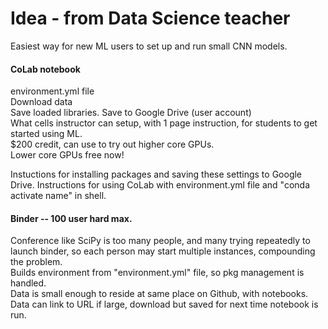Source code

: # Idea - from Data Science teacher 
Easiest way for new ML users to set up and run small CNN models.  

#### CoLab notebook  
environment.yml file  
Download data  
Save loaded libraries.
Save to Google Drive (user account)  
What cells instructor can setup, with 1 page instruction, for students to get started using ML.  
$200 credit, can use to try out higher core GPUs.  
Lower core GPUs free now!  

Instuctions for installing packages and saving these settings to Google Drive. 
Instructions for using CoLab with environment.yml file and "conda activate name" in shell.  

#### Binder -- 100 user hard max.  
Conference like SciPy is too many people, and many trying repeatedly to launch binder, so each 
person may start multiple instances, compounding the problem.  
Builds environment from "environment.yml" file, so pkg management is handled.  
Data is small enough to reside at same place on Github, with notebooks.  
Data can link to URL if large, download but saved for next time notebook is run. 


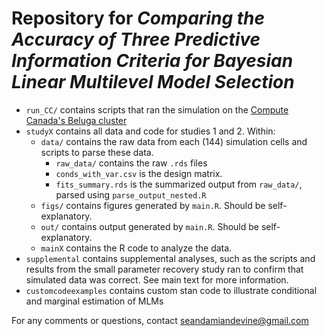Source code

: # Repository for *Comparing the Accuracy of Three Predictive Information Criteria for Bayesian Linear Multilevel Model Selection*
 

- `run_CC/` contains scripts that ran the simulation on the [Compute Canada's Beluga cluster](https://docs.alliancecan.ca/wiki/Getting_started)
- `studyX` contains all data and code for studies 1 and 2. Within:
  - `data/` contains the raw data from each (144) simulation cells and scripts to parse these data.
    - `raw_data/` contains the raw `.rds` files
    - `conds_with_var.csv` is the design matrix. 
    - `fits_summary.rds` is the summarized output from `raw_data/`, parsed using `parse_output_nested.R`
  - `figs/` contains figures generated by `main.R`. Should be self-explanatory.
  - `out/` contains output generated by `main.R`.  Should be self-explanatory.
  - `mainX` contains the R code to analyze the data. 
- `supplemental` contains supplemental analyses, such as the scripts and results from the small parameter recovery study ran to confirm that simulated data was correct. See main text for more information. 
- `customcodeexamples` contains custom stan code to illustrate conditional and marginal estimation of MLMs

For any comments or questions, contact [seandamiandevine@gmail.com](mailto:seandamiandevine@gmail.com)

WHAT TO PRODUCE:
Copy each line holding "explanatory" from the material above.

YOUR SOLUTION:
  - `figs/` contains figures generated by `main.R`. Should be self-explanatory.
  - `out/` contains output generated by `main.R`.  Should be self-explanatory.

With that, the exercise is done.